Yıldırım, teknik direktör Ersun Yanal’ın istifasının ardından Milliyet Gazetesi’ne açıklamalarda bulundu. Başkan Yıldırım, teknik direktör Ersun Yanal’ın, bayan arkadaşına göre antrenman programı hazırladığını ifade etti.
“BİR BİLGİSAYARDIR TUTTURMUŞ GİDİYOR”
“Antrenmanda neler yapıldığını, nasıl çalıştığını keşke bir görseydiniz” diyen Aziz Yıldırım, “Bir bilgisayardır tutturmuş gidiyor. İşte benim de önümde bilgisayar var. Bilgisayarla şampiyonluk falan olmaz. Biz yönetim olarak zamanında paraları ödemesek, primleri vermesek, sen istediğin kadar çalış olmaz. Bu bir ekip işidir. Şampiyonluk ekip işi ile gelir. Mesela Zico’yu neden gönderdiğim de sorgulanıyor. Ama bilmiyorlar ki taktikleri bile kardeşi Edu’dan alıyordu. Ta Brezilya’dan arıyordu. Şampiyon olduk, geldi iki misli para istedi” dedi.
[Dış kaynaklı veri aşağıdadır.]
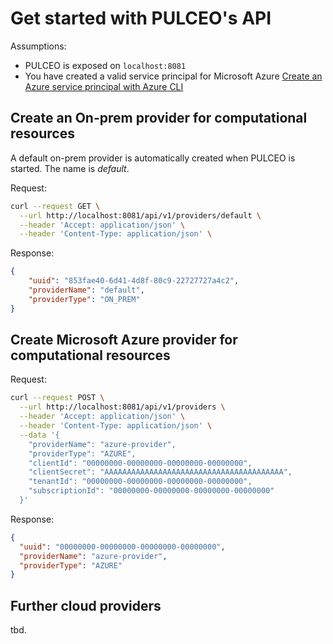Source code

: # Get started with PULCEO's API

Assumptions:

- PULCEO is exposed on `localhost:8081`
- You have created a valid service principal for Microsoft Azure [Create an Azure service principal with Azure CLI](https://learn.microsoft.com/en-us/cli/azure/azure-cli-sp-tutorial-1?tabs=bash)

## Create an On-prem provider for computational resources

A default on-prem provider is automatically created when PULCEO is started.
The name is _default_.

Request:
```bash
curl --request GET \
  --url http://localhost:8081/api/v1/providers/default \
  --header 'Accept: application/json' \
  --header 'Content-Type: application/json' \
```

Response:
```json
{
	"uuid": "853fae40-6d41-4d8f-80c9-22727727a4c2",
	"providerName": "default",
	"providerType": "ON_PREM"
}
```

## Create Microsoft Azure provider for computational resources

Request:
```bash
curl --request POST \
  --url http://localhost:8081/api/v1/providers \
  --header 'Accept: application/json' \
  --header 'Content-Type: application/json' \
  --data '{
	"providerName": "azure-provider",
	"providerType": "AZURE",
	"clientId": "00000000-00000000-00000000-00000000",
	"clientSecret": "AAAAAAAAAAAAAAAAAAAAAAAAAAAAAAAAAAAAAAAA",
	"tenantId": "00000000-00000000-00000000-00000000",
	"subscriptionId": "00000000-00000000-00000000-00000000"
  }'
```

Response:
```json
{
  "uuid": "00000000-00000000-00000000-00000000",
  "providerName": "azure-provider",
  "providerType": "AZURE"
}
```

## Further cloud providers 

tbd.




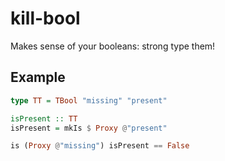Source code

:# kill-bool

Makes sense of your booleans: strong type them!

## Example

```haskell
type TT = TBool "missing" "present"

isPresent :: TT
isPresent = mkIs $ Proxy @"present"

is (Proxy @"missing") isPresent == False
```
“VERDİĞİ SÖZÜ YERİNE GETİRMEDİ”
Yıldırım, basında yanlış haberlerin yer aldığını belirterek, “Evet ben oyuncularla toplantı yaptım. Oyuncular istedi bu toplantıyı. Ben de ‘gidin hocanıza söyleyin’ dedim. Söylediler. Sonra futbolcularla konuştum. 25 kişi de aynı şeyi söyler mi? ‘Sabah selam veriyor, akşam başını çeviriyor. Kimseyle konuşmuyor’ dediler. Ama bir futbolcu dahi gelip de bana ‘Hocayı istemiyoruz gönder’ demedi. Onların tek istediği vardı, ‘Bize sevgi ve saygı göstersin. Liderlik yapsındı.’ Bu oyuncular karakterli çocuklar, onlara haksızlık ediliyor. Bu toplantı sonrası hocayı evime davet ettim. Kendisine oyuncuların rahatsızlıklarını isim vermeden anlattım. Bu şekilde oyuncuların talepleri var diye ilettim. O da bana ailesel sorunları olduğunu, en kısa süre içinde bunları çözeceğini söyledi, hatta ertesi gün oyuncuların bazıları ile diyaloglara girdi. Ancak bir şey değişmedi bana verdiği sözü yerine getirmedi” diye konuştu.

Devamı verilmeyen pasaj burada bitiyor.